Saturday Night Live has Asian Americans talking after a parody commercial for a fictitious product called, “Asian American Doll—the doll that’s Asian American,” a vacuous product borne of sensitivity trainings and focus groups. The skit skewered corporations for their extraordinary caution exercised when creating diverse dolls “from a place of fear,” pokes fun at the failures of “political correctness,” and nods to Asian-American consumers and activists who speak out about stereotyped portrayals.
“While I understand how some people are unhappy about the sketch since it mocks the so-called political correctness of Asian Americans,” says Wall Street Journal columnist Jeff Yang, “On some level I think it demonstrates the evolution of our community.

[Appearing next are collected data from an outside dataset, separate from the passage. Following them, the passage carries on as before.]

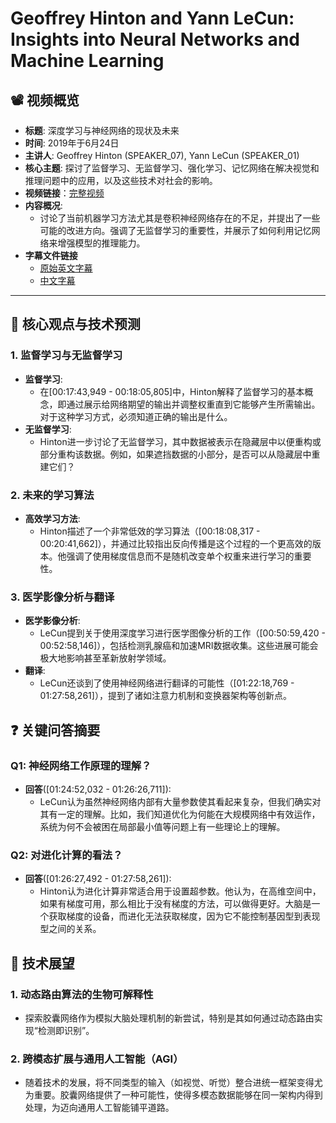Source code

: # Geoffrey Hinton and Yann LeCun: Insights into Neural Networks and Machine Learning

## 📽️ 视频概览
- **标题**: 深度学习与神经网络的现状及未来
- **时间**: 2019年于6月24日
- **主讲人**: Geoffrey Hinton (SPEAKER_07), Yann LeCun (SPEAKER_01)
- **核心主题**: 探讨了监督学习、无监督学习、强化学习、记忆网络在解决视觉和推理问题中的应用，以及这些技术对社会的影响。
- **视频链接**：[完整视频](https://www.youtube.com/watch?v=VsnQf7exv5I)
- **内容概况**:
  - 讨论了当前机器学习方法尤其是卷积神经网络存在的不足，并提出了一些可能的改进方向。强调了无监督学习的重要性，并展示了如何利用记忆网络来增强模型的推理能力。
- **字幕文件链接**
  - [原始英文字幕](../srt/20190624Geoffrey_Hinton_and_Yann_LeCun.txt)
  - [中文字幕](../srt/20190624Geoffrey_Hinton_and_Yann_LeCun-中文.txt)
---
## 🎯 核心观点与技术预测

### 1. **监督学习与无监督学习**
- **监督学习**:
  - 在[00:17:43,949 - 00:18:05,805]中，Hinton解释了监督学习的基本概念，即通过展示给网络期望的输出并调整权重直到它能够产生所需输出。对于这种学习方式，必须知道正确的输出是什么。
- **无监督学习**:
  - Hinton进一步讨论了无监督学习，其中数据被表示在隐藏层中以便重构或部分重构该数据。例如，如果遮挡数据的小部分，是否可以从隐藏层中重建它们？

### 2. **未来的学习算法**
- **高效学习方法**:
  - Hinton描述了一个非常低效的学习算法（[00:18:08,317 - 00:20:41,662]），并通过比较指出反向传播是这个过程的一个更高效的版本。他强调了使用梯度信息而不是随机改变单个权重来进行学习的重要性。

### 3. **医学影像分析与翻译**
- **医学影像分析**:
  - LeCun提到关于使用深度学习进行医学图像分析的工作（[00:50:59,420 - 00:52:58,146]），包括检测乳腺癌和加速MRI数据收集。这些进展可能会极大地影响甚至革新放射学领域。
- **翻译**:
  - LeCun还谈到了使用神经网络进行翻译的可能性（[01:22:18,769 - 01:27:58,261]），提到了诸如注意力机制和变换器架构等创新点。

## ❓ 关键问答摘要

### Q1: 神经网络工作原理的理解？
- **回答**([01:24:52,032 - 01:26:26,711]):
  - LeCun认为虽然神经网络内部有大量参数使其看起来复杂，但我们确实对其有一定的理解。比如，我们知道优化为何能在大规模网络中有效运作，系统为何不会被困在局部最小值等问题上有一些理论上的理解。

### Q2: 对进化计算的看法？
- **回答**([01:26:27,492 - 01:27:58,261]):
  - Hinton认为进化计算非常适合用于设置超参数。他认为，在高维空间中，如果有梯度可用，那么相比于没有梯度的方法，可以做得更好。大脑是一个获取梯度的设备，而进化无法获取梯度，因为它不能控制基因型到表现型之间的关系。

## 🔮 技术展望

### 1. **动态路由算法的生物可解释性**
- 探索胶囊网络作为模拟大脑处理机制的新尝试，特别是其如何通过动态路由实现“检测即识别”。

### 2. **跨模态扩展与通用人工智能（AGI）**
- 随着技术的发展，将不同类型的输入（如视觉、听觉）整合进统一框架变得尤为重要。胶囊网络提供了一种可能性，使得多模态数据能够在同一架构内得到处理，为迈向通用人工智能铺平道路。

We are now getting parodied for speaking out rather than being silent!”
In the sketch, “Asian American doll” remains unnamed, for fear of offending anyone. A child in the commercial says she'd like to name the doll Kiko; the company voice in the commercial immediately responds, “Alright, but you did that, not us.” The doll is marketed as having "no academic strengths or weaknesses," no specific country of origin, (just "Asia"), and comes with her own dream house, devoid of any furnishings or decoration. When a child says she wants to put in an Oriental rug, the company snarks, “Your funeral.”
“I didn't find the sketch offensive, but I also didn't find it funny,” said 8Asians.com Editor-in-Chief and CEO Jocelyn “Joz” Wang, “Once it got going, I could see all the jokes and stereotypes before they came. Why so predictable, SNL? I guess it's too much to ask for SNL to do anything more nuanced.”